The Australian and Canadian dollars also gained. The South Korean central bank statement that sparked the U.S. dollar dumping specifically cited the Australian and Canadian dollars as diversification candidates.

Economics Professor Don Nichols, a foreign-currency expert with the University of Wisconsin's La Follette School of Public Affairs, said Tuesday's sell-off reflects the market's reaction to fundamental weaknesses in the U.S. economy -- big federal budget deficits coupled with big foreign trade imbalances. These have forced the United States to borrow more, with foreigners holding a big share of U.S. debt.

The dollar's fall makes U.S. exports cheaper and could lessen the trade imbalance.

Authorities such as Federal Reserve Chairman Alan Greenspan have questioned when foreign buyers would lose their appetite for dollars, Nichols said.

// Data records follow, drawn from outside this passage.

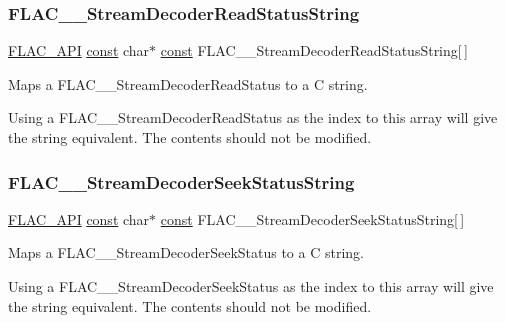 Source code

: \subsubsection{\texorpdfstring{F\+L\+A\+C\+\_\+\+\_\+\+Stream\+Decoder\+Read\+Status\+String}{FLAC\_\_StreamDecoderReadStatusString}}
{\footnotesize\ttfamily \hyperlink{group__flac__export_ga56ca07df8a23310707732b1c0007d6f5}{F\+L\+A\+C\+\_\+\+A\+PI} \hyperlink{zconf_8h_a2c212835823e3c54a8ab6d95c652660e}{const} char$\ast$ \hyperlink{zconf_8h_a2c212835823e3c54a8ab6d95c652660e}{const} F\+L\+A\+C\+\_\+\+\_\+\+Stream\+Decoder\+Read\+Status\+String\mbox{[}$\,$\mbox{]}}

Maps a F\+L\+A\+C\+\_\+\+\_\+\+Stream\+Decoder\+Read\+Status to a C string.

Using a F\+L\+A\+C\+\_\+\+\_\+\+Stream\+Decoder\+Read\+Status as the index to this array will give the string equivalent. The contents should not be modified. \mbox{\label{group__flac__stream__decoder_gac793d777a3d5a63e735415b9bea5b20a}} 
\subsubsection{\texorpdfstring{F\+L\+A\+C\+\_\+\+\_\+\+Stream\+Decoder\+Seek\+Status\+String}{FLAC\_\_StreamDecoderSeekStatusString}}
{\footnotesize\ttfamily \hyperlink{group__flac__export_ga56ca07df8a23310707732b1c0007d6f5}{F\+L\+A\+C\+\_\+\+A\+PI} \hyperlink{zconf_8h_a2c212835823e3c54a8ab6d95c652660e}{const} char$\ast$ \hyperlink{zconf_8h_a2c212835823e3c54a8ab6d95c652660e}{const} F\+L\+A\+C\+\_\+\+\_\+\+Stream\+Decoder\+Seek\+Status\+String\mbox{[}$\,$\mbox{]}}

Maps a F\+L\+A\+C\+\_\+\+\_\+\+Stream\+Decoder\+Seek\+Status to a C string.

Using a F\+L\+A\+C\+\_\+\+\_\+\+Stream\+Decoder\+Seek\+Status as the index to this array will give the string equivalent. The contents should not be modified. \mbox{\label{group__flac__stream__decoder_gae1c6a6fb59fce39e251233fa221fe61d}}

Other dollar holders in Asia have hinted they were reluctant to keep buying. In January, for instance, the chief executive of the Hong Kong Monetary Authority said that other countries would not finance U.S. deficits indefinitely.

Barbara Rockefeller, a Connecticut foreign-exchange expert and newsletter publisher, said the Korean statement provided the catalyst for traders to act.

The dollar, which has been sliding for about three years, had regained some strength relative to the euro and other leading currencies at the start of the year. That trend recently reached a critical point that analysts had been watching closely for. Rockefeller said this turning point caused traders to start buying foreign currency, which added force to Tuesday's dollar slide.

"Traders were looking for an excuse to do what they wanted to do anyway, '' Rockefeller said.

No one knows how far the dollar will slide and how this will affect its position as the world's dominant currency, said Brian Bethune, director of financial economics with the Massachusetts consulting firm Global Insight.

Europe and Japan, the economic powers whose currencies are the strongest challengers to the dollar, have lower growth rates than the United States, he noted. They have even larger problems related to funding retirement and health care programs, he added.

Rockefeller said that while the dollar will probably continue to slide, she does not expect it to lose its position as the world's reserve currency, principally for reasons of global politics rather than economics.

"You have to be a military power,'' she said, adding that no other nation can match American might.